Jak się poznaliście?James#9
Siedziałaś właśnie z Lily w przedziale,polubiłyście się ostatnio.Lily już od odjazdu ze stacji,zaczęła Ci opowiadać o Jamesie,wciąż tylko ten James,James,James.
Zapytałaś w końcu Lily,czy jej się to podoba,te całe "nękanie",lecz ona Ci odpowiedziała stanowczym NIE.
-Witam piękne panie-powiedział znienawidzony przez rudowłosą głos
-Witam szanownego pana,bo pewnie Lily by chciała żeby Cię tutaj nie było-odpowiedziałaś
James nie zważając na minę Lily rozsiadł się obok niej wygodnie i krzyknął:
-Chłopaki,można!!!!-krzyknął okularnik
Nim zdążyłyście zaprzeczyć do przedziału weszła 3 pozostałych huncwotów.Black jak to on ma w zwyczaju rozsiadł się wygodnie koło Ciebie,razem z Remusem a Peter usiadł w kącie koło Jamesa
-No Lily,może nas przestawisz-powiedział zalotnie Syriusz patrząc na ciebie
Lily tylko zarzuciła fochem i zaczęła się wpatrywać w okno.

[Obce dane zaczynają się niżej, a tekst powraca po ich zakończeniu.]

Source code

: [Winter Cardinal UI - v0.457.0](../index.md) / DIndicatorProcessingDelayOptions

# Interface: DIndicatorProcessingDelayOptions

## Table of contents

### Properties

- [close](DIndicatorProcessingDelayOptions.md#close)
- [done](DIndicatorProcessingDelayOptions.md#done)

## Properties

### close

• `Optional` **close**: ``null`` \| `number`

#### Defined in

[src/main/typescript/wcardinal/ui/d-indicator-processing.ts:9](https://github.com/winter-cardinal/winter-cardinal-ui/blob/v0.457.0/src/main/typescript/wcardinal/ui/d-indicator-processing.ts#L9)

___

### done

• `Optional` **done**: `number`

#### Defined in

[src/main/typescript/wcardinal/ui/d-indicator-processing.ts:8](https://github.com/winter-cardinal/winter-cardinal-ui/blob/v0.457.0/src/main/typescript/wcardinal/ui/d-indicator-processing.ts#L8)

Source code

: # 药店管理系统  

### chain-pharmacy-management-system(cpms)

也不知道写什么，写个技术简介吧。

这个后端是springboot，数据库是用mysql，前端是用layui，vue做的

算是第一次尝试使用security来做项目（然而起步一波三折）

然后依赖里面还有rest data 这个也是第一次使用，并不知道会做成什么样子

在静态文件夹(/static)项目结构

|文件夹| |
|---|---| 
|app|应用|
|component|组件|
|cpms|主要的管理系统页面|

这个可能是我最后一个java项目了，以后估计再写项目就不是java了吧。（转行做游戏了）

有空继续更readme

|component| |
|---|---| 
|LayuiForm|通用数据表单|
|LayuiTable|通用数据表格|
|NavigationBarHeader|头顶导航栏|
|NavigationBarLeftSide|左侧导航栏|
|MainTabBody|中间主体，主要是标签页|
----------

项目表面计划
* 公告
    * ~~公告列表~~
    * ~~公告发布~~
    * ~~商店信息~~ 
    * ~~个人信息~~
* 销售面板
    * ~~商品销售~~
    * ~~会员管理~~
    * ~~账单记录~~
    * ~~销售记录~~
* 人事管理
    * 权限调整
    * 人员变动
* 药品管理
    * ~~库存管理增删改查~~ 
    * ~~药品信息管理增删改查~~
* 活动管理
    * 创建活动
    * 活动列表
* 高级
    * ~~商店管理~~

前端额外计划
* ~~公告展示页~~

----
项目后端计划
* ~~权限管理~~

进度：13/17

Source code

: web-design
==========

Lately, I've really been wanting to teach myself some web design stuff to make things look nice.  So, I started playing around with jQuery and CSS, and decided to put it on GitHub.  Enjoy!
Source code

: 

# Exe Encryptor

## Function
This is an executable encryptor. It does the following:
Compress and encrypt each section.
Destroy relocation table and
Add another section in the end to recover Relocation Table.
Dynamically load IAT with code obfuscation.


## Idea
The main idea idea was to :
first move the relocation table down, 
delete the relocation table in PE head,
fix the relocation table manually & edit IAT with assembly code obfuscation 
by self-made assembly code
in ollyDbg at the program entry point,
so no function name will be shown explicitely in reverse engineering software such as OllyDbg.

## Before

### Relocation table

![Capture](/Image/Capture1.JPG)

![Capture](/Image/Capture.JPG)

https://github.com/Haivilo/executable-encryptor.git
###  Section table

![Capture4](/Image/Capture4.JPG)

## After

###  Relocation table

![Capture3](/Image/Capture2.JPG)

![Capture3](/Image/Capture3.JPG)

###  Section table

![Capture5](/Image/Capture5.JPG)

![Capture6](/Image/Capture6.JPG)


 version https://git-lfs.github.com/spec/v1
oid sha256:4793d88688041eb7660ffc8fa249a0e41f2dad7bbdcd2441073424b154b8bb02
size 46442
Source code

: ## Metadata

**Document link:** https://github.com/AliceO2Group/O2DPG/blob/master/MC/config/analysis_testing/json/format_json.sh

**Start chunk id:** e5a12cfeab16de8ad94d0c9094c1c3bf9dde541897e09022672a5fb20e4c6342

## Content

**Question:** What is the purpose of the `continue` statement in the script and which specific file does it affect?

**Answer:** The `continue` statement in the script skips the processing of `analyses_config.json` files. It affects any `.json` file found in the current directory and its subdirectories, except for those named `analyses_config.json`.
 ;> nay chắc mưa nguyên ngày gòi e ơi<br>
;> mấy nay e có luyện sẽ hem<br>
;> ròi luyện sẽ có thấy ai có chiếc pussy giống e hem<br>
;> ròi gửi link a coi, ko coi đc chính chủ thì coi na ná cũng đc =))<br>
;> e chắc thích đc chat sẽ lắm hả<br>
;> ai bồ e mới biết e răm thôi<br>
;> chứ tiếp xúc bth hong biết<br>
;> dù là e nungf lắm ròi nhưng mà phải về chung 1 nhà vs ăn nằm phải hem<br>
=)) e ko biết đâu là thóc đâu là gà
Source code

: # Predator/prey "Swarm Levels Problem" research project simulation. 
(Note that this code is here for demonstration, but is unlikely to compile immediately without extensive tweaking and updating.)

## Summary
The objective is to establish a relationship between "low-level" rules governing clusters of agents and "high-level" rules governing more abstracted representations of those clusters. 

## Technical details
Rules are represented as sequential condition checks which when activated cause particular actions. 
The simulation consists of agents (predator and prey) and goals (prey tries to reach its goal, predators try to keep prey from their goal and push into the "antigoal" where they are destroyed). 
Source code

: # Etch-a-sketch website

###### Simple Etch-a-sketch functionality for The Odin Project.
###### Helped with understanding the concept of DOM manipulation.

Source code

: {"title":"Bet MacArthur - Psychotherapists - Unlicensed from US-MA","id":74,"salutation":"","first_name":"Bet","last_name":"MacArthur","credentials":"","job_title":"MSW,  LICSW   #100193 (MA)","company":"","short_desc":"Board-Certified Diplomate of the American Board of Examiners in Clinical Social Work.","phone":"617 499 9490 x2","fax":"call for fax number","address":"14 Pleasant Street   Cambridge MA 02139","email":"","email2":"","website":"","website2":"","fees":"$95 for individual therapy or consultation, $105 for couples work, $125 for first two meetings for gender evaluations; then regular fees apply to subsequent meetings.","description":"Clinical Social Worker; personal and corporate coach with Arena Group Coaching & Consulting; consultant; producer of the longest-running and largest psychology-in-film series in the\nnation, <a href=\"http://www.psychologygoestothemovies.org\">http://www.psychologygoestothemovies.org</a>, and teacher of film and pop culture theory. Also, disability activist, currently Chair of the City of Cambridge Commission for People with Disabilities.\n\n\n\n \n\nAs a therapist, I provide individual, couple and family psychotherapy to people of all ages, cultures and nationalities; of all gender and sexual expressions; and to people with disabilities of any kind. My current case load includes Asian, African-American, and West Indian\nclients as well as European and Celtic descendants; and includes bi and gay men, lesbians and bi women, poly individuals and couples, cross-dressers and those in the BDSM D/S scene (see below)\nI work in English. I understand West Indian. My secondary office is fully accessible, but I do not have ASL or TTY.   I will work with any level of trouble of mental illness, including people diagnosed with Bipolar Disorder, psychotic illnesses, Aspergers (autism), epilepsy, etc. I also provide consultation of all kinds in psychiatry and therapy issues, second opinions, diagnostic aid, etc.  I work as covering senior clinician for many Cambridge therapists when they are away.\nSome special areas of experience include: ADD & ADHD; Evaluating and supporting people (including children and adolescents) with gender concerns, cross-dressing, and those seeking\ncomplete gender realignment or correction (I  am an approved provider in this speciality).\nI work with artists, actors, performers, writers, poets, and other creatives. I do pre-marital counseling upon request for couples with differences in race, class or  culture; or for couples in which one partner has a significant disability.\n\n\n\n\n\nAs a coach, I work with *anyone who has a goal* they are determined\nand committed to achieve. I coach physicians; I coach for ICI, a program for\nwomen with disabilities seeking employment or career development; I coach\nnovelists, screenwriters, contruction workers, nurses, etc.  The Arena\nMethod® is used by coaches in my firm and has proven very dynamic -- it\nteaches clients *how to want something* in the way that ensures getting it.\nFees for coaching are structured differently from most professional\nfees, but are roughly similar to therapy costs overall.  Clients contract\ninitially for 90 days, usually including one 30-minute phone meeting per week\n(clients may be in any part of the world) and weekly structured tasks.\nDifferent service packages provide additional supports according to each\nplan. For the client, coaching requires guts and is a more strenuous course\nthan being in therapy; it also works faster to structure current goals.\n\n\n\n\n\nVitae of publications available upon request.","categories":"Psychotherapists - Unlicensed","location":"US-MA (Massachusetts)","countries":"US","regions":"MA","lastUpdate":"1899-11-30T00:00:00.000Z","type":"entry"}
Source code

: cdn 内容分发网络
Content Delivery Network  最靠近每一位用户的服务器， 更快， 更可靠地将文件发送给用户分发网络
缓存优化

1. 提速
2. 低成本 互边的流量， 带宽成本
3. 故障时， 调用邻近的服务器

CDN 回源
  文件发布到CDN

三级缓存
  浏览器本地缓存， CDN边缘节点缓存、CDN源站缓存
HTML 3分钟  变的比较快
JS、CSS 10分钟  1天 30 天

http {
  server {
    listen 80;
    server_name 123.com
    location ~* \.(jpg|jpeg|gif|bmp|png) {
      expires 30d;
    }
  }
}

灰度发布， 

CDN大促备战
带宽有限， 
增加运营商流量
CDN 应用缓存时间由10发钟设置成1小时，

-Nazywam się [T.I\T.N]-powiedziałaś patrząc ze wspułczuciem na Lily-chcę tylko powiedzieć,że chciałyśmy tą podróż odbyć we dwie,same-powiedziałaś naciskając na ostsnie słowo
-No,ale cóż plany się zmieniły moja droga-powiedział Syriusz przybliżając się do ciebie
-Skoro tak,no to może Lily dokończysz co mówiłaś wcześniej-powiedziałaś uśmiechając się do Lily
Ona najwyraźniej skumała o co Ci chodzi.
-Boję się Was,widząc jak się uśmiechacie-powiedział James wskazując na ciebie i na Lily palcem
-A więc jak Ci mówiłam-zaczęła Lily-bo wiesz o kogo mi chodzi-powiedziała
-Oczywiście,że tak,no ale mów-odrzekłaś
-Więc chodzi o niego...-nie dane było jej skończyć bo wtrącił się James
-O kogo chodzi?-powiedział lekko zirytowany James
-O takiego pewnego chłopaka,o którym Lily tyle gada,chodzi o to że ...-powiedziałaś-Ojej!Lily zobacz,która godzina,byłyśmy umuwione ze Severusem a musimy się jeszcze przebrać w szaty-powiedziałaś-no chłopaki wypad-zruciłaś się w stronę zdezorientowanych chłopaków.Złapałaś Jamesa za rękę i go pociągnęłaś w stronę wyjścia,Lily zaczęła to robić z pozostałymi-Do zobaczenia-powiedziałaś do Jamesa,lecz ona nagle stanął przez co na niego wpadłaś i runeliście oboje na podłogę.
-Widzę,że nie tylko Lily na mnie leci-powiedział James,lecz ty już stałaś na nogach i zatrzasnęłaś drzwi od przedziału-zapamiętaj na przyszłość Lily,zamykamy przedział następnym razem,zamykamy przedział.